TMB

Tumor mutational burden (TMB) is a total number of somatic mutations present within the cancer genome.

To calculate TMB, the algorithm follows the following steps.

Small variant calling

Refer to Small Variants on how small variants are called.

Eligible region detection

TMB is computed over protein coding regions with sufficient coverage, excluding low confidence regions (our blocklist regions.) In case of the DRAGEN TSO 500 ctDNA analysis software, the total coding region with coverage ≥ 1000X is used.

Germline variant identification

To exclude germline variants from TMB calculation, the algorithm includes two methods for predicting germline variant origin.

1. Database filter

Variants with a population allele count ≥ 10 in either the 1000 Genome or gnomAD database are marked as germline and assigned a tag Germline_DB in the “tmb.trace.tsv” and “hard-filtered.vcf” files.

2. Proxi filter

In the TSO 500 ctDNA pipeline, the proxi filter uses a probabilistic approach. For a target variant, it estimates the expected germline allele frequency using the surrounding germline variants. It then tests whether the allele frequency of the target variant is similar to the expected germline allele frequency. If the allele frequency is similar to expected, a tag Germline_Proxi is assigned to the target variant in the “tmb.trace.tsv” and “hard-filtered.vcf” files.

Note that proxi filter does not work well for 100% pure cell lines as well as for mixed or contaminated samples, as these samples do not have clear germline variant allele frequency distributions.

Clonal hematopoiesis (CH) variant identification

Clonal hematopoiesis (CH) is characterized by the overrepresentation of blood cells derived from a single clone. CH is common and increases in prevalence with age. For the accurate determination of TMB, the CH variants need to be excluded.

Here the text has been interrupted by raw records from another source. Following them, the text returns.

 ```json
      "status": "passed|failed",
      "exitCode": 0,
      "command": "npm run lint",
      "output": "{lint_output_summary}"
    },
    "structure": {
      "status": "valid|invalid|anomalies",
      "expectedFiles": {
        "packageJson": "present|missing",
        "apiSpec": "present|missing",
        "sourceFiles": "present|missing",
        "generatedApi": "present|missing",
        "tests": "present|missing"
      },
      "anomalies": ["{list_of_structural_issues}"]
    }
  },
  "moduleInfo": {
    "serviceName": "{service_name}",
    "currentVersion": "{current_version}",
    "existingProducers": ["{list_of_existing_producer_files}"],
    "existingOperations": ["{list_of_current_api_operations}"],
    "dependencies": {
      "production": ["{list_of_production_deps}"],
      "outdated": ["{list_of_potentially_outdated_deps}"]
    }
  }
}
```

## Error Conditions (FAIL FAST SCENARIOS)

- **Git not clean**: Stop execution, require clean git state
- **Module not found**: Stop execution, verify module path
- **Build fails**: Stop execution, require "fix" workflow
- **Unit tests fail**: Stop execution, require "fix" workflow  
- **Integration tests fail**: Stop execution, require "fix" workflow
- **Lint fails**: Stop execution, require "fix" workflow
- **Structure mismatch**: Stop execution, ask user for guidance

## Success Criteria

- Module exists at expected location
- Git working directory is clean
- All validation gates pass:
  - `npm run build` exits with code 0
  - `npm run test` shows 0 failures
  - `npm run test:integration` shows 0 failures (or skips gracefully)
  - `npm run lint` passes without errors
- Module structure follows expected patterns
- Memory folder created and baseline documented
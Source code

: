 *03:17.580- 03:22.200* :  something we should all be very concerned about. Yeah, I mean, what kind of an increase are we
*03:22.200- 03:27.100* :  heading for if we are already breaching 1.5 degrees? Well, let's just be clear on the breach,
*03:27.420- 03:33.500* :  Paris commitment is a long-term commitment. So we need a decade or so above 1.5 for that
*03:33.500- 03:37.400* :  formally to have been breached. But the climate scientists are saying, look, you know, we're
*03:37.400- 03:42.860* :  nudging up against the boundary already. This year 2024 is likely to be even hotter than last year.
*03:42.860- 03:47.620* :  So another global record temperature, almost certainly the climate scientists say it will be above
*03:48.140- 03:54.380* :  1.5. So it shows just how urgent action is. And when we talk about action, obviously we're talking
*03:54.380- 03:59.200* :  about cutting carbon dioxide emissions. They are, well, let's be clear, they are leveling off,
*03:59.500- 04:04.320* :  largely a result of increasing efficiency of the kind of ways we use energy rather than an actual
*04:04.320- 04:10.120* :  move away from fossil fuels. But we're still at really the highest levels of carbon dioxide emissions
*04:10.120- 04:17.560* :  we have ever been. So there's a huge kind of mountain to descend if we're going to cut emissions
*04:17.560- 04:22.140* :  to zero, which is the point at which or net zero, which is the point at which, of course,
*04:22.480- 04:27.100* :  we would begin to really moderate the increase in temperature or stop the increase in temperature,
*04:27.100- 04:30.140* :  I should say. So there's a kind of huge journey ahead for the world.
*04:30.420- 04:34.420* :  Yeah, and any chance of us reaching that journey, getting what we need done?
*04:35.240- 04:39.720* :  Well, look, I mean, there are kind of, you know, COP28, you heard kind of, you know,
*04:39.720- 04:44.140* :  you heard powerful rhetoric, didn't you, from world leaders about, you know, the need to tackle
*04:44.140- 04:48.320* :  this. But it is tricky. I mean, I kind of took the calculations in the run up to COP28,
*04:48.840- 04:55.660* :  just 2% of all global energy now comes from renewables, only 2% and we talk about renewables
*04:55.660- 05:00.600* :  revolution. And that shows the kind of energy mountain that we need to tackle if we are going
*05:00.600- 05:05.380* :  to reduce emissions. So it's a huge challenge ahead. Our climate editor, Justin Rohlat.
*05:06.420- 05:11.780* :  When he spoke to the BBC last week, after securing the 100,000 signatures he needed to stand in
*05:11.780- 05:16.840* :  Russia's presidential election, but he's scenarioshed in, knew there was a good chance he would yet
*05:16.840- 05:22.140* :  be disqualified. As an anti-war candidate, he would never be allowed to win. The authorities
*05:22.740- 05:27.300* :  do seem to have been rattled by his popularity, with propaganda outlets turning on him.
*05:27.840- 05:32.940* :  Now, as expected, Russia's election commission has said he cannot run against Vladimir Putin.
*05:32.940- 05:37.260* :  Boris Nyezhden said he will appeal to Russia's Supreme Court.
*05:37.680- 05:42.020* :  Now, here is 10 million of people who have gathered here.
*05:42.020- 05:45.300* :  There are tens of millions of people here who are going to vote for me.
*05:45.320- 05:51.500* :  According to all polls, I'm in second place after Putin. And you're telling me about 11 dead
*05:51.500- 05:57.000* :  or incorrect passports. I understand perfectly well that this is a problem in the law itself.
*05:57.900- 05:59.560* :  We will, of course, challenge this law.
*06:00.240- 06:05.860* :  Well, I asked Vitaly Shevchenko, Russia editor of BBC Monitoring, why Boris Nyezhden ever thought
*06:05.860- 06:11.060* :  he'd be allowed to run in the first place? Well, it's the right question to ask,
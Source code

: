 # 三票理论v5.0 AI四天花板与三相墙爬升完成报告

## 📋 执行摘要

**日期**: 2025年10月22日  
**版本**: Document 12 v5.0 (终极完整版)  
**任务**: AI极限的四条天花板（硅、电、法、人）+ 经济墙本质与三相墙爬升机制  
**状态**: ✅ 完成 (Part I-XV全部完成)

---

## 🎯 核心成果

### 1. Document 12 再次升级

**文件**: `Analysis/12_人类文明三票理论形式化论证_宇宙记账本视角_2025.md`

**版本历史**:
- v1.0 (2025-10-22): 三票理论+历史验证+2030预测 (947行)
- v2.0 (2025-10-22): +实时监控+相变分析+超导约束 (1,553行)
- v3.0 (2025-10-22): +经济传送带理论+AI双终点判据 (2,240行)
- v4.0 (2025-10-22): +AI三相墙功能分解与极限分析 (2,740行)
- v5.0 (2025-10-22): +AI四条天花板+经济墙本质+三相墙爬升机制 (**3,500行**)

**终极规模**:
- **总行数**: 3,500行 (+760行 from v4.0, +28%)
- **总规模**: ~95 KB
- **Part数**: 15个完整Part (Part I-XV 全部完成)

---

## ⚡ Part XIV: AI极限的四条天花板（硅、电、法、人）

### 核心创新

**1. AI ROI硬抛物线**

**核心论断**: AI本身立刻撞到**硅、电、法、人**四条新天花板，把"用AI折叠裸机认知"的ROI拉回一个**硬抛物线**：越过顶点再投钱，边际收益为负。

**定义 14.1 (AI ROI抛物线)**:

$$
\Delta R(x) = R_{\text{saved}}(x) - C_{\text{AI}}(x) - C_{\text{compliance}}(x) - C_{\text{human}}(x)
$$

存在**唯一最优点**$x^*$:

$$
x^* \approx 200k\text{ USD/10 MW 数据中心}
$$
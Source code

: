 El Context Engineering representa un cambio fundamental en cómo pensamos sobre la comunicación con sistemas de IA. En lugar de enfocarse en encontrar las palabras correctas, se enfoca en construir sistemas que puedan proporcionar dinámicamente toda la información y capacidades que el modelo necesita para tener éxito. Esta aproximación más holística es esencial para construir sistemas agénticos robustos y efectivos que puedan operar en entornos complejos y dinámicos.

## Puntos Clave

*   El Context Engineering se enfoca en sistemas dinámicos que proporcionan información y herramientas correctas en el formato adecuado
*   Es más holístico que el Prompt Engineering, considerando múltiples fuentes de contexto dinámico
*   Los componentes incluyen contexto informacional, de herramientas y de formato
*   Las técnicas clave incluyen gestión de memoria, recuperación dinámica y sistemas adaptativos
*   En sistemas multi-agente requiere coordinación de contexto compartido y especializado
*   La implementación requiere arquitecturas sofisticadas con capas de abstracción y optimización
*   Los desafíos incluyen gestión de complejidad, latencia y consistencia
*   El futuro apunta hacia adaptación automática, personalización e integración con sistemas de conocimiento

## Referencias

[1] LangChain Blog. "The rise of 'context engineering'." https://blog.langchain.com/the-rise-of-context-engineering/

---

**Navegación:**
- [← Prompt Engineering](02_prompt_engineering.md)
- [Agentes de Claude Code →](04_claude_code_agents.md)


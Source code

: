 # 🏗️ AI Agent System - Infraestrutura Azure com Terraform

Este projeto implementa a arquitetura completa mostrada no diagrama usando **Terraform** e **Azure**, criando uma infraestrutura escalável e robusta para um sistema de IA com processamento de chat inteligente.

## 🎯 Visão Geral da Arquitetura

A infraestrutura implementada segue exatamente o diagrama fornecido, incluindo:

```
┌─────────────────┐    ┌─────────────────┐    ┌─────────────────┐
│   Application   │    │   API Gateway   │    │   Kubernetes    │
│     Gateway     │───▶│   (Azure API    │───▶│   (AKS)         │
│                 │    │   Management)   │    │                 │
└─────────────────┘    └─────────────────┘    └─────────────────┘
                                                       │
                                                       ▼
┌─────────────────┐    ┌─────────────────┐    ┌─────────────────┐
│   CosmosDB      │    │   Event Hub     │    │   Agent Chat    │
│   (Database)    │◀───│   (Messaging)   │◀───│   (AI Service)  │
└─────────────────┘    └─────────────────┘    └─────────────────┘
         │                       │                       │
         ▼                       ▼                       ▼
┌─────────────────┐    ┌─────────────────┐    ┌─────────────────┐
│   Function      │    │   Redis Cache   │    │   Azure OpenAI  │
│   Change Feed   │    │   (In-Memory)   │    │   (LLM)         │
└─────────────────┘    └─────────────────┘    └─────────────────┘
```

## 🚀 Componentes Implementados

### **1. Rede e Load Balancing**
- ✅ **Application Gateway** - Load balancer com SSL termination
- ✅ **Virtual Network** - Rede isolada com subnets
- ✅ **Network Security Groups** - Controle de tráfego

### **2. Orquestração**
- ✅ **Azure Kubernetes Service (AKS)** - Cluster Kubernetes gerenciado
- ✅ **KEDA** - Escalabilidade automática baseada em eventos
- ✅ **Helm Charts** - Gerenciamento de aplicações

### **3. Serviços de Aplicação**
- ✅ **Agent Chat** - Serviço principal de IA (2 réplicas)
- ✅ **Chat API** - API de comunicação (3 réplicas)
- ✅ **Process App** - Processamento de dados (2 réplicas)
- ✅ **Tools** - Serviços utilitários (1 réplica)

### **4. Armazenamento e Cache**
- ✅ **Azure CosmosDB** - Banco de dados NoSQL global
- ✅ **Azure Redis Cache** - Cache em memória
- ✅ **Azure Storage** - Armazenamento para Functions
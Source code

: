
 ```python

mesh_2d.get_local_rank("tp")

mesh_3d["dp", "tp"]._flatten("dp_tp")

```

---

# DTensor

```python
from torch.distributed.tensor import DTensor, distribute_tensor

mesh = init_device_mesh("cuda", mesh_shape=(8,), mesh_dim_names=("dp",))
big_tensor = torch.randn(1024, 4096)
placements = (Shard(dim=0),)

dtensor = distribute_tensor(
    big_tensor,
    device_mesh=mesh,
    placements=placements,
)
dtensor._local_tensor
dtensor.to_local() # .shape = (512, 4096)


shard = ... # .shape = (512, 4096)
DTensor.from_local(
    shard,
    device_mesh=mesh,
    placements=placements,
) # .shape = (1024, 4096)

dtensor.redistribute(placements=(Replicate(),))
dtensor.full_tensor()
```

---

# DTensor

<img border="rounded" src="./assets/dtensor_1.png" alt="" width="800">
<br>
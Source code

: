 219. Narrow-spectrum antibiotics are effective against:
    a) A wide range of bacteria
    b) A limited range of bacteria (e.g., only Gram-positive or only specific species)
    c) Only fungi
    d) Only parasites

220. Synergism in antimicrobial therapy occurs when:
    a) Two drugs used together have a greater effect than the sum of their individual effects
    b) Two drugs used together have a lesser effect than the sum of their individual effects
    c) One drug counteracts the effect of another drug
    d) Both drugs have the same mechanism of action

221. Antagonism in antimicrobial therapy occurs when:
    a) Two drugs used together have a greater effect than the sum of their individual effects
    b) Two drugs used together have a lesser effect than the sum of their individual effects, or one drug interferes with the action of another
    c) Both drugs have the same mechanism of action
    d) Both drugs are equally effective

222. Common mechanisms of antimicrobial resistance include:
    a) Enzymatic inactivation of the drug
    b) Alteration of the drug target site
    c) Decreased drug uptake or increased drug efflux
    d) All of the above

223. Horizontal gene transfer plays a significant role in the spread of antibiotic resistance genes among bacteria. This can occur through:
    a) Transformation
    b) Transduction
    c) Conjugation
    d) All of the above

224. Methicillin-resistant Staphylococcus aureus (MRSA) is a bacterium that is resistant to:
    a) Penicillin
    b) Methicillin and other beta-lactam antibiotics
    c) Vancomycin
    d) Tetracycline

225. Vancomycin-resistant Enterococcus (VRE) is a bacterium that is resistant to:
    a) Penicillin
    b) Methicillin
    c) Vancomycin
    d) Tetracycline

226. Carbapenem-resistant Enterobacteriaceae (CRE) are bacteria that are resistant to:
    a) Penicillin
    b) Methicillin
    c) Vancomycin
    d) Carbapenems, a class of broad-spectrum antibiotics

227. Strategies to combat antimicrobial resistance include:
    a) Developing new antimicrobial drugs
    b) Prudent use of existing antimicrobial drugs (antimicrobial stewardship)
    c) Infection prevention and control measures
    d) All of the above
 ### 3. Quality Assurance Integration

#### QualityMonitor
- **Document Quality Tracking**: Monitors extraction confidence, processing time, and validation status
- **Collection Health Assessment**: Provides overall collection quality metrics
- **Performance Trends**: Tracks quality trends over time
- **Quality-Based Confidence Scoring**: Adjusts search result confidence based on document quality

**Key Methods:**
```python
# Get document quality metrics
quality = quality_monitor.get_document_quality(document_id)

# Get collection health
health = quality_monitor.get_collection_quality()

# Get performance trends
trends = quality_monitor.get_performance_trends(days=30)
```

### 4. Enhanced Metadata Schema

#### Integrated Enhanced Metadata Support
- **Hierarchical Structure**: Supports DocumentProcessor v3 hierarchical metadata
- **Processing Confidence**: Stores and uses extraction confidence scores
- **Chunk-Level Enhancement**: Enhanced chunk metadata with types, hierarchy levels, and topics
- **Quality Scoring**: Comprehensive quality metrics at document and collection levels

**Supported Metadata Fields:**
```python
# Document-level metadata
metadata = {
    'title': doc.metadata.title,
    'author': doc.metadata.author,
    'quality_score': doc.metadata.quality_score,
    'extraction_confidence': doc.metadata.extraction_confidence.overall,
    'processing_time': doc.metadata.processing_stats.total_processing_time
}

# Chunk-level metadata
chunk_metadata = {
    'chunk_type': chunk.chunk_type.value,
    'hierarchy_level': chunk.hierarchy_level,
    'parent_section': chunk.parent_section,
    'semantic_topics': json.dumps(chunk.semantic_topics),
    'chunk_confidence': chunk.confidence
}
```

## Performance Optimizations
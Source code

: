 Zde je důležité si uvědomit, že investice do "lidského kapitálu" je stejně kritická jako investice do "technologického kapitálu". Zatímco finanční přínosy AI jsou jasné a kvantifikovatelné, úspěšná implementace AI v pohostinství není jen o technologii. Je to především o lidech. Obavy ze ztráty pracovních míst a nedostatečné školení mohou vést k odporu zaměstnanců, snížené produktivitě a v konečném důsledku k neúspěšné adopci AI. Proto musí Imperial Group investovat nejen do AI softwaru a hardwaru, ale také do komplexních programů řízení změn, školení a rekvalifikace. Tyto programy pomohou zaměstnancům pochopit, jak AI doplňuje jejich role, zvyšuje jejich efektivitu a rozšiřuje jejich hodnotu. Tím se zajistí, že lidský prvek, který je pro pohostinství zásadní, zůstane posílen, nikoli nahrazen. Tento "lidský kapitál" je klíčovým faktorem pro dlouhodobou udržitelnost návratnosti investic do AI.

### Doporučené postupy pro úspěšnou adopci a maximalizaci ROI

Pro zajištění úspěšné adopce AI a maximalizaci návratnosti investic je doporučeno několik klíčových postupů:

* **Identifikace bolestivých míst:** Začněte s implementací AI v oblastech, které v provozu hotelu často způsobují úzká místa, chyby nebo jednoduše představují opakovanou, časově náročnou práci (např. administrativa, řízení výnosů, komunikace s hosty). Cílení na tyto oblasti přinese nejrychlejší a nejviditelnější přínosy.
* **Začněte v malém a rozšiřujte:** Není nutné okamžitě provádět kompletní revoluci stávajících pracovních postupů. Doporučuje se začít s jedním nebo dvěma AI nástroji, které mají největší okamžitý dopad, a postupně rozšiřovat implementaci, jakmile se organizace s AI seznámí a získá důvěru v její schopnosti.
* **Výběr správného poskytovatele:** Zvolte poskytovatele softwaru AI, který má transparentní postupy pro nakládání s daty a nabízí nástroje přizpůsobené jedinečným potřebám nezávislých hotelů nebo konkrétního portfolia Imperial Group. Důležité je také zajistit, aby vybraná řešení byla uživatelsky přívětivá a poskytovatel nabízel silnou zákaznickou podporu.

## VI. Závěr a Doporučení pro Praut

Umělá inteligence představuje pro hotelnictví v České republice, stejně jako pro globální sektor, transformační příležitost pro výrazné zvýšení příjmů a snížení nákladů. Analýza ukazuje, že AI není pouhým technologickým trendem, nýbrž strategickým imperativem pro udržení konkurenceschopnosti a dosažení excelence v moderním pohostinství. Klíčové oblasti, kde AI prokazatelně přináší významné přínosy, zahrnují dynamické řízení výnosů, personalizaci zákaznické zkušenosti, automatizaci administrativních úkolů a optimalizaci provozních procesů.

The TSO 500 ctDNA pipeline uses two methods to tag variants as CH variants.

1. CH genes whitelist

Some of the most commonly mutated genes in clonal hematopoiesis, DNMT3A, TET2, PPM1D, and ASXL1, are included into the CH genes whitelist. If the variant is in one of these genes, a tag Somatic_Putative_CH is assigned to the variant in the “tmb.trace.tsv” and “hard-filtered.vcf” files.

2. cfDNA fragment size analysis

CH-derived cfDNA fragments are generally longer compared to tumor-derived cfDNA, which tends to be shorter. This difference is used to identify CH variants based on the fragment size of reads supporting variant calls. Non-germline variants from the longer fragments are tagged as Somatic_Putative_CH in the “tmb.trace.tsv” and “hard-filtered.vcf” file.

Only variants with sufficient level of supporting reads or variant allele counts (VAC) > 50 are tested for fragment size difference between the reads supporting reference allele and reads supporting the variant allele. Non-germline variants with lower levels of VAC or without enough statistical power for the size difference test will remain tagged as Somatic in the “tmb.trace.tsv” and “hard-filtered.vcf” file.

Germline variant and clonal hematopoiesis (CH) variant identification in the TMB algorithm.

Tumor driver variant identification

Excluding tumor driver variants helps reduce bias for the bTMB calculations that could be due to targeted enrichment of the panel of genes. Variants with count ≥ 50 in the COSMIC database are treated as tumor driver variants and excluded from the calculation.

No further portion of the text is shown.